Renting a place together on their return to the U.S. wasn’t even a conversation. It was a given. The only question was where. They picked the coastal suburb for lifestyle reasons. It was a low-crime, low-pressure atmosphere. People didn’t live to work; they worked to live, to support their real lives—surfing, hiking, napping on beaches, brunching on patios.

One day they were at a Buy-Rite for...well, it was supposed to be a cleaning supply run, but their shopping cart was three-quarters full and Oliver was positive there was not a thing in there that could be used for cleaning purposes. Instead, there were at least three types of candles, a couple of vases and some weird branch things, picture frames, a small rug (“For in front of the hearth, Oliver!”) tucked in on the bottom rack of the cart, and then Felicity stuffed a half dozen decorative pillows in a precarious pile on top of it all.

They came around a corner and she let out a disgusted sigh, gesturing to a display of fake Christmas trees and red-and-green decor. “I mean, they just got done with Back-to-School! Can’t Halloween have its moment before they put out all the Christmas crap?”

Oliver raised his hands, palms out. “Hey, I’m with you, but I grew up in a Christmas-crazy household. Lights were up by the first week of November.”

“Oh, yeah, I kind of forgot about that,” Felicity drawled, pursing her lips thoughtfully, hooking a hand around his elbow. “Well, you can have the rest of the house to decorate; I just need one window for the menorah.”

“Ehhhhh, we don’t need to decorate for Christmas,” he said off-handedly, steering them toward the check-out.

Felicity rolled her eyes at him. “No way. I actually like Christmas decorations! Just...in their proper time. And you are not going the rest of your life without a Christmas tree.”

She kept talking—about pulling his family decorations out of storage, something about having a basement now, something about a sensitivity to pine—but he’d stopped paying much attention. This was it. For some reason, this was the moment, the thing that convinced him that he’d waited long enough. He was going to marry her. He was going to buy a ring that week. He was going to give her the ring and ask her to say yes, and she would.

 

* * *

 

But it didn't happen like that. Oliver did buy the ring—he looked at settings and cuts until his head spun, but he found the right combination, and that was it. His hands shook when he held it for the first time, and again when he took it out the night he was going to ask her.
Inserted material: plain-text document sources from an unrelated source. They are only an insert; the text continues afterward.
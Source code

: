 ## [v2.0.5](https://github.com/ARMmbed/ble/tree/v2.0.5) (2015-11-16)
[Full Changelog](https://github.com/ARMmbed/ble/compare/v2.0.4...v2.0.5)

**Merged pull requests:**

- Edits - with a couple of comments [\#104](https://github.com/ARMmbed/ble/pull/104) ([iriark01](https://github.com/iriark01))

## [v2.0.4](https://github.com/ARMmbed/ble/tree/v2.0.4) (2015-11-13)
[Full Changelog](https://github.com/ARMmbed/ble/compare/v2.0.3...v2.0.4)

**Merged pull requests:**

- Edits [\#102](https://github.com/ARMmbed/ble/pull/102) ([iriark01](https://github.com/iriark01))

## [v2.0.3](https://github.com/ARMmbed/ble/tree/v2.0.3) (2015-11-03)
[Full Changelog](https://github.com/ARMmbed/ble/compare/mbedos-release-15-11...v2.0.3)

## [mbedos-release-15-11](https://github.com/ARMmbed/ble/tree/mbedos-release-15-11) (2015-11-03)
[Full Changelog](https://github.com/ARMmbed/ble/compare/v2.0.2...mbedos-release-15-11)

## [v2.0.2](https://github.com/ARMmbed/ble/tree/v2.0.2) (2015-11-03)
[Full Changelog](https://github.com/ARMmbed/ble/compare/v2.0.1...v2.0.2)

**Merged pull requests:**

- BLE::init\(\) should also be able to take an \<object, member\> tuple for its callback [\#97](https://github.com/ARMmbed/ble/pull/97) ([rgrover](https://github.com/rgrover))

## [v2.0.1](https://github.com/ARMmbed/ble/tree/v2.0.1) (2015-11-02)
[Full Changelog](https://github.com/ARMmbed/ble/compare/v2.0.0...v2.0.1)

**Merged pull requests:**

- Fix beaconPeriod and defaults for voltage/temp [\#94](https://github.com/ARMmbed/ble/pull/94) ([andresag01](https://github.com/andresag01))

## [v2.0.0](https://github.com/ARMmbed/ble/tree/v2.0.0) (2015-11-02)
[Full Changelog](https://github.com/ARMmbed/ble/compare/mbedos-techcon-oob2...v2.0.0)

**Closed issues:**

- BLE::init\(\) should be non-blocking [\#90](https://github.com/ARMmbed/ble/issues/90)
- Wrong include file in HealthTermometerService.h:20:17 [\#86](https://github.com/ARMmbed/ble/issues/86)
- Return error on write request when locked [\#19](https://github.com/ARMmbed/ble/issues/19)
But then he didn’t ask. He didn’t have a chance—he missed his window—and before he could even stop to regroup, they were packing for a quick move back to Starling.

The next day, Felicity was sitting in the backseat next to him as they drove back into the city, her tablet bouncing in time with her knee as she read the coverage of PT’s move to name her CEO. Somehow the press knew they’d been away together for months. “No one we know would have talked to them—but then I guess we’re not trying that hard to keep a low profile, so it could just be someone in the neighborhood? Or someone could have just recognized you somewhere.” She bit the cuticle on her thumb for a second and then spit, “But still! I love how the story isn’t, you know, ‘brilliant young mind to be named CEO of multi-national blah blah,’ it’s ‘future Mrs. Queen takes over former Queen Consolidated,’ which, I mean— _rude,_ and sexist, and also presumptuous. And of course we’re not anywhere _near_ that point, and even if we were--” but once again, Oliver had stopped paying attention.

The ring in his pocket suddenly felt heavy, and enormous, and he was desperate to get into the loft so he could stow it somewhere, safely, until...until the moment was right. Until he felt sure again.

He would wait, as they moved into a new place together, into new jobs, a new team, a new lair. He’d wait for her to talk again about their future—about vacations and requirements for their next house and birthdays and what they’ll do when they retire. For two months, he waited for her to give him some kind of sign.

But she didn’t.

 

* * *

 

Instead, what happened was that Felicity found the ring the day they unpacked in the loft. For someone who'd once seemed an expert at hiding things, Oliver had been awfully careless to just wrap the ring box up in a black cashmere dress sock. Felicity opened the top drawer of his dresser to fit some boxers in next to his socks, and she heard the thunk as the ring box hit the side panel. She felt around for the source, found the sock, pulled the box out and opened it mindlessly—thinking it was cufflinks or something, just wanting to put everything in its particular place, hoping that feeling settled would help with the sadness over leaving their cute little house and that whole life behind. But the box did not hold cufflinks, and she could not put the ring in its place.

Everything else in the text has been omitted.